Please return each entry that follows exactly as given, but without pictures.

§ **Items from a dataset**:
========
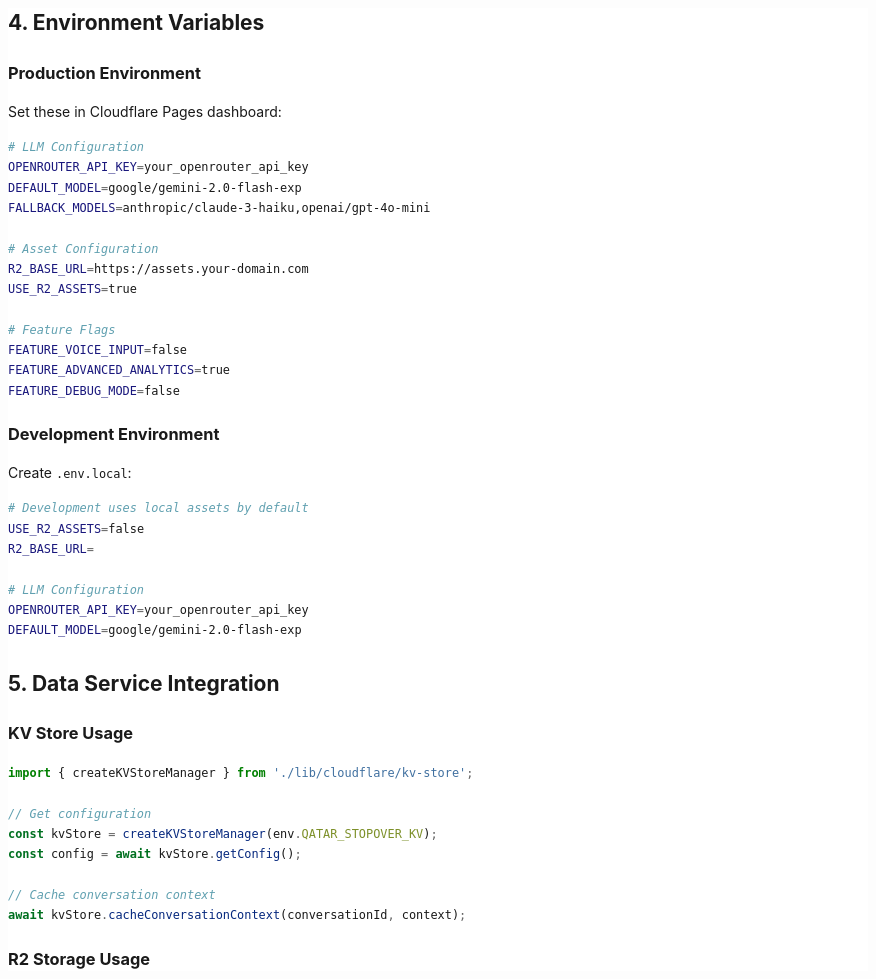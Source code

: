 ## 4. Environment Variables

### Production Environment

Set these in Cloudflare Pages dashboard:

```bash
# LLM Configuration
OPENROUTER_API_KEY=your_openrouter_api_key
DEFAULT_MODEL=google/gemini-2.0-flash-exp
FALLBACK_MODELS=anthropic/claude-3-haiku,openai/gpt-4o-mini

# Asset Configuration
R2_BASE_URL=https://assets.your-domain.com
USE_R2_ASSETS=true

# Feature Flags
FEATURE_VOICE_INPUT=false
FEATURE_ADVANCED_ANALYTICS=true
FEATURE_DEBUG_MODE=false
```

### Development Environment

Create `.env.local`:

```bash
# Development uses local assets by default
USE_R2_ASSETS=false
R2_BASE_URL=

# LLM Configuration
OPENROUTER_API_KEY=your_openrouter_api_key
DEFAULT_MODEL=google/gemini-2.0-flash-exp
```

## 5. Data Service Integration

### KV Store Usage

```typescript
import { createKVStoreManager } from './lib/cloudflare/kv-store';

// Get configuration
const kvStore = createKVStoreManager(env.QATAR_STOPOVER_KV);
const config = await kvStore.getConfig();

// Cache conversation context
await kvStore.cacheConversationContext(conversationId, context);
```

### R2 Storage Usage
========
§ **ANSWER AREA**:
Source code

: ## 4. Environment Variables

### Production Environment

Set these in Cloudflare Pages dashboard:

```bash
# LLM Configuration
OPENROUTER_API_KEY=your_openrouter_api_key
DEFAULT_MODEL=google/gemini-2.0-flash-exp
FALLBACK_MODELS=anthropic/claude-3-haiku,openai/gpt-4o-mini

# Asset Configuration
R2_BASE_URL=https://assets.your-domain.com
USE_R2_ASSETS=true

# Feature Flags
FEATURE_VOICE_INPUT=false
FEATURE_ADVANCED_ANALYTICS=true
FEATURE_DEBUG_MODE=false
```

### Development Environment

Create `.env.local`:

```bash
# Development uses local assets by default
USE_R2_ASSETS=false
R2_BASE_URL=

# LLM Configuration
OPENROUTER_API_KEY=your_openrouter_api_key
DEFAULT_MODEL=google/gemini-2.0-flash-exp
```

## 5. Data Service Integration

### KV Store Usage

```typescript
import { createKVStoreManager } from './lib/cloudflare/kv-store';

// Get configuration
const kvStore = createKVStoreManager(env.QATAR_STOPOVER_KV);
const config = await kvStore.getConfig();

// Cache conversation context
await kvStore.cacheConversationContext(conversationId, context);
```

### R2 Storage Usage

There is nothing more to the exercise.